A third voice cut in, sounding uncharacteristically frustrated. "Look, will someone just explain what's going on? All you've done is go on and on like a bunch of old women."
The other two speakers turned their heads and simultaneously glared at the speaker, but even the combined look of disapproval had no effect.
"Come on, Francis. I'm not little anymore." Alfred leaned forward in his seat, expression serious. "You too, Arthur. Your looks of death don't scare me, and I want to know what's going on. I have a right. My brother's involved in this, Lord help him."
Francis sighed, and the look drained away. "America," he said softly, rubbing the bridge of his nose, "it isn't that simple. These sorts of things don't happen very often, and –"

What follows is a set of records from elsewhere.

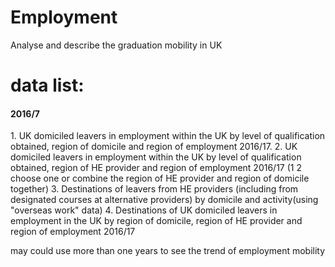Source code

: # Employment
Analyse and describe the graduation mobility in UK

# data list:
<h4> 2016/7</h4>
1. UK domiciled leavers in employment within the UK by level of qualification obtained, region of domicile and region of employment 2016/17.
2. UK domiciled leavers in employment within the UK by level of qualification obtained, region of HE provider and region of employment 2016/17 (1 2 choose one or combine the region of HE provider and region of domicile together)
3. Destinations of leavers from HE providers (including from designated courses at alternative providers) by domicile and activity(using "overseas work" data)
4. Destinations of UK domiciled leavers in employment in the UK by region of domicile, region of HE provider and region of employment 2016/17


<p>may could use more than one years to see the trend of employment mobility
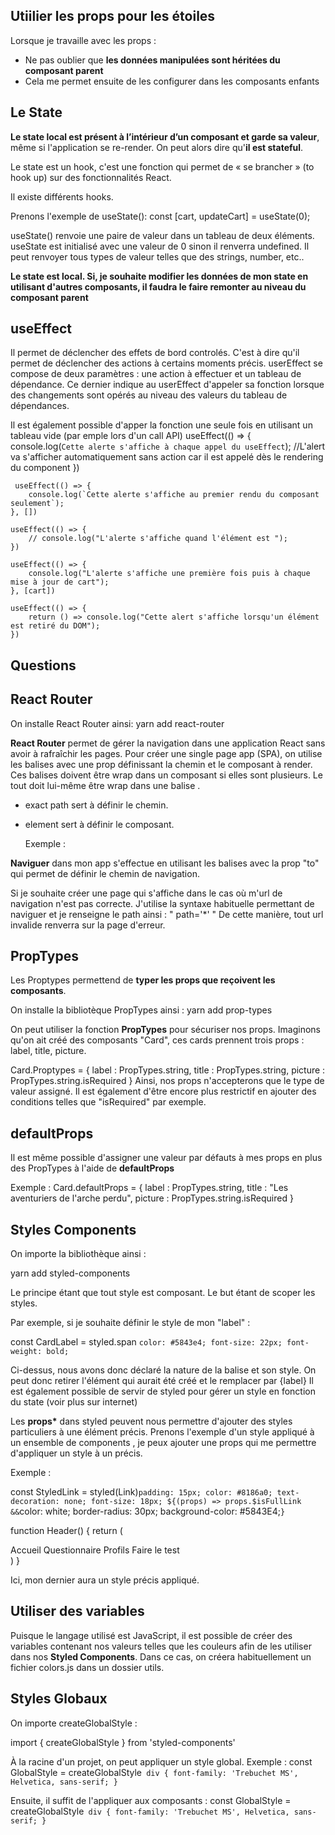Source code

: ## Utiilier les props pour les étoiles

Lorsque je travaille avec les props :

- Ne pas oublier que **les données manipulées sont héritées du composant parent**
- Cela me permet ensuite de les configurer dans les composants enfants

## Le State

**Le state local est présent à l’intérieur d’un composant et garde sa valeur**, même si l'application se re-render.
On peut alors dire qu'**il est stateful**.

Le state est un hook, c'est une fonction qui permet de « se brancher » (to hook up) sur des fonctionnalités React.

Il existe différents hooks.

Prenons l'exemple de useState():
const [cart, updateCart] = useState(0);

useState() renvoie une paire de valeur dans un tableau de deux éléments.
useState est initialisé avec une valeur de 0 sinon il renverra undefined.
Il peut renvoyer tous types de valeur telles que des strings, number, etc..

**Le state est local. Si, je souhaite modifier les données de mon state en utilisant d'autres composants, il faudra le faire remonter au niveau du composant parent**

## useEffect

Il permet de déclencher des effets de bord controlés.
C'est à dire qu'il permet de déclencher des actions à certains moments précis.
userEffect se compose de deux paramètres : une action à effectuer et un tableau de dépendance.
Ce dernier indique au userEffect d'appeler sa fonction lorsque des changements sont opérés au niveau des valeurs du tableau de dépendances.

Il est également possible d'apper la fonction une seule fois en utilisant un tableau vide (par emple lors d'un call API)
useEffect(() => {
console.log(`Cette alerte s'affiche à chaque appel du useEffect`);
//L'alert va s'afficher automatiquement sans action car il est appelé dès le rendering du component
})

     useEffect(() => {
        console.log(`Cette alerte s'affiche au premier rendu du composant seulement`);
    }, [])

    useEffect(() => {
    	// console.log("L'alerte s'affiche quand l'élément est ");
    })

    useEffect(() => {
        console.log("L'alerte s'affiche une première fois puis à chaque mise à jour de cart");
    }, [cart])

    useEffect(() => {
        return () => console.log("Cette alert s'affiche lorsqu'un élément est retiré du DOM");
    })

## Questions

## React Router

On installe React Router ainsi:
yarn add react-router

**React Router** permet de gérer la navigation dans une application React sans avoir à rafraîchir les pages.
Pour créer une single page app (SPA), on utilise les balises <Route> avec une prop définissant la chemin et le composant à render. Ces balises <Route> doivent être wrap dans un composant <Routes> si elles sont plusieurs.
Le tout doit lui-même être wrap dans une balise <Router>.

- exact path sert à définir le chemin.
- element sert à définir le composant.

  Exemple :

<!-- <Router>
    <Routes>
        <Route exact path = "/monPath" element = {< MonComposant/>}>
    </Routes>
</Router> -->

**Naviguer** dans mon app s'effectue en utilisant les balises <link> avec la prop "to" qui permet de définir le chemin de navigation.

<!-- Exemple : <link to = "/monPath"> -->

Si je souhaite créer une page qui s'affiche dans le cas où m'url de navigation n'est pas correcte.
J'utilise la syntaxe habituelle permettant de naviguer et je renseigne le path ainsi : " path='\*' "
De cette manière, tout url invalide renverra sur la page d'erreur.

## PropTypes

Les Proptypes permettend de **typer les props que reçoivent les composants**.

On installe la bibliotèque PropTypes ainsi :
yarn add prop-types

On peut utiliser la fonction **PropTypes** pour sécuriser nos props.
Imaginons qu'on ait créé des composants "Card", ces cards prennent trois props : label, title, picture.

Card.Proptypes = {
label : PropTypes.string,
title : PropTypes.string,
picture : PropTypes.string.isRequired
}
Ainsi, nos props n'accepterons que le type de valeur assigné.
Il est également d'être encore plus restrictif en ajouter des conditions telles que "isRequired" par exemple.

## defaultProps

Il est même possible d'assigner une valeur par défauts à mes props en plus des PropTypes à l'aide de **defaultProps**

Exemple :
Card.defaultProps = {
label : PropTypes.string,
title : "Les aventuriers de l'arche perdu",
picture : PropTypes.string.isRequired
}

## Styles Components

On importe la bibliothèque ainsi :

yarn add styled-components

Le principe étant que tout style est composant.
Le but étant de scoper les styles.

Par exemple, si je souhaite définir le style de mon "label" :

const CardLabel = styled.span `color: #5843e4; font-size: 22px; font-weight: bold;`

Ci-dessus, nous avons donc déclaré la nature de la balise et son style.
On peut donc retirer l'élément <span> qui aurait été créé et le remplacer par <CardLabel>{label}</CardLabel>
Il est également possible de servir de styled pour gérer un style en fonction du state (voir plus sur internet)

Les **props\*** dans styled peuvent nous permettre d'ajouter des styles particuliers à une élément précis.
Prenons l'exemple d'un style appliqué à un ensemble de components <Link>, je peux ajouter une props qui me permettre d'appliquer un style à un <Link> précis.

Exemple :

const StyledLink = styled(Link)`padding: 15px; color: #8186a0; text-decoration: none; font-size: 18px; ${(props) => props.$isFullLink &&`color: white; border-radius: 30px; background-color: #5843E4;`} `

function Header() {
return (

<nav>
<StyledLink to="/">Accueil</StyledLink>
<StyledLink to="/survey/1">Questionnaire</StyledLink>
<StyledLink to="/freelances">Profils</StyledLink>
<StyledLink to="/survey/1" $isFullLink>Faire le test</StyledLink>
</nav>
)
}

Ici, mon dernier <Link> aura un style précis appliqué.

## Utiliser des variables

Puisque le langage utilisé est JavaScript, il est possible de créer des variables contenant nos valeurs telles que les couleurs afin de les utiliser dans nos **Styled Components**.
Dans ce cas, on créera habituellement un fichier colors.js dans un dossier utils.

## Styles Globaux

On importe createGlobalStyle :

import { createGlobalStyle } from 'styled-components'

À la racine d'un projet, on peut appliquer un style global.
Exemple :
const GlobalStyle = createGlobalStyle` div { font-family: 'Trebuchet MS', Helvetica, sans-serif; }`

Ensuite, il suffit de l'appliquer aux composants :
const GlobalStyle = createGlobalStyle` div { font-family: 'Trebuchet MS', Helvetica, sans-serif; }`
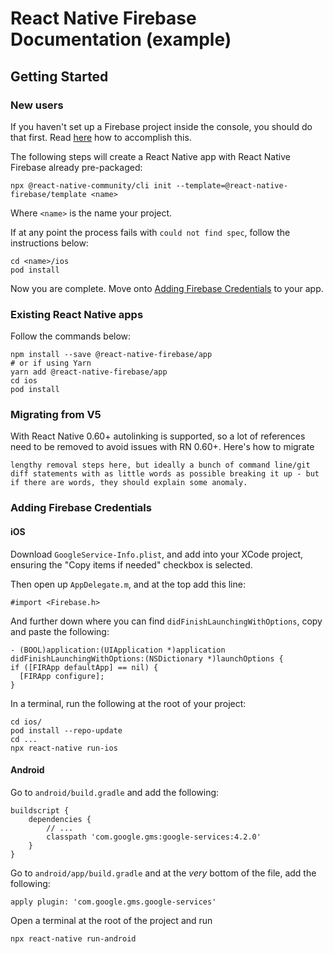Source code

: # React Native Firebase Documentation (example)

## Getting Started

### New users

If you haven't set up a Firebase project inside the console, you should do that first. Read [here](setting_up_firebase.md) how to accomplish this.

The following steps will create a React Native app with React Native Firebase already pre-packaged:

    npx @react-native-community/cli init --template=@react-native-firebase/template <name>

Where `<name>` is the name your project.

If at any point the process fails with `could not find spec`, follow the instructions below:

    cd <name>/ios
    pod install

Now you are complete. Move onto [Adding Firebase Credentials](#user-content-adding-firebase-credentials) to your app.

### Existing React Native apps

Follow the commands below:

    npm install --save @react-native-firebase/app
    # or if using Yarn
    yarn add @react-native-firebase/app
    cd ios
    pod install

### Migrating from V5

With React Native 0.60+ autolinking is supported, so a lot of references need to be removed to avoid issues with RN 0.60+. Here's how to migrate

    lengthy removal steps here, but ideally a bunch of command line/git diff statements with as little words as possible breaking it up - but if there are words, they should explain some anomaly.

### Adding Firebase Credentials

#### iOS

Download `GoogleService-Info.plist`, and add into your XCode project, ensuring the "Copy items if needed" checkbox is selected.

Then open up `AppDelegate.m`, and at the top add this line:

    #import <Firebase.h>

And further down where you can find `didFinishLaunchingWithOptions`, copy and paste the following:

    - (BOOL)application:(UIApplication *)application didFinishLaunchingWithOptions:(NSDictionary *)launchOptions {
    if ([FIRApp defaultApp] == nil) {
      [FIRApp configure];
    }

In a terminal, run the following at the root of your project:

    cd ios/
    pod install --repo-update
    cd ...
    npx react-native run-ios

#### Android

Go to `android/build.gradle` and add the following:

    buildscript {
        dependencies {
            // ...
            classpath 'com.google.gms:google-services:4.2.0'
        }
    }

Go to `android/app/build.gradle` and at the *very* bottom of the file, add the following:

    apply plugin: 'com.google.gms.google-services'

Open a terminal at the root of the project and run

    npx react-native run-android

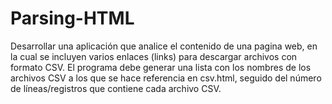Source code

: # Parsing-HTML
Desarrollar una aplicación que analice el contenido de una pagina web, en la cual se incluyen varios enlaces (links) para descargar archivos con formato CSV. El programa debe generar una lista con los nombres de los archivos CSV a los que se hace referencia en csv.html, seguido del número de líneas/registros que contiene cada archivo CSV.
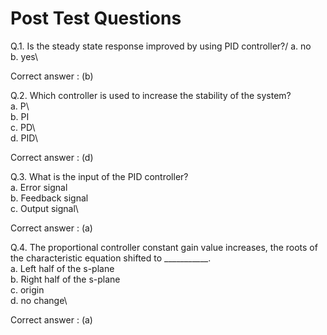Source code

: # Post Test Questions

Q.1.	Is the steady state response improved by using PID controller?/
a.	no\
b.	yes\

Correct answer : (b)

Q.2.	Which controller is used to increase the stability of the system?\
a.	P\		
b.	PI\
c.	PD\		
d.	PID\ 	

Correct answer : (d)

Q.3.	What is the input of the PID controller?\
a. 	Error signal\
b.	 Feedback signal\
c. 	Output signal\	

Correct answer : (a)

Q.4.	The proportional controller constant gain value increases, the roots of the characteristic equation shifted to ___________.\
a.	Left half of the s-plane\
b.	Right half of the s-plane\
c.	origin\
d.	no change\	

Correct answer : (a)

"I get that he's gone all ancient knightly warrior on us; I'm not as thick as you think I am. I just don't understand what it is the two of you keep arguing about." Alfred fiddled with the frames of his glasses. "Iggy keeps preaching on about it like this is the end of the world, and I just want to know if Matty's in any kind of danger."
Arthur frowned, but his stony expression didn't otherwise waver. "Your points are all moot anyway, Francis," he said, as if he hadn't heard Alfred speak at all. "It's not like any of us have the strength to do that all over again, not to mention there's no hunger for it now. The most we'll do is ruffle a few feathers for a couple decades. Then everyone will forget about it."
"You call what you're suggesting ruffling a few feathers?" Francis turned back to England, eyebrows nearly disappearing into his hair. "England, I think the Blitz jarred a few things deep in your brain – obviously you're not in your right mind. If you think that his brother will ever forget that –"
"It's reasonable. None of the news I've heard from Matthew has been good. There's been no improvement, no sign of anything approaching a return to the Gilbert of –"
The French nation's laugh was slightly hysterical. "If you're waiting for that Gilbert to return, I wish you good luck. Our friend the Soviet crushed him long ago, if you'd forgotten that little bit of history. Whatever they manage to bring back, I guarantee it won't be close to what any of us remember."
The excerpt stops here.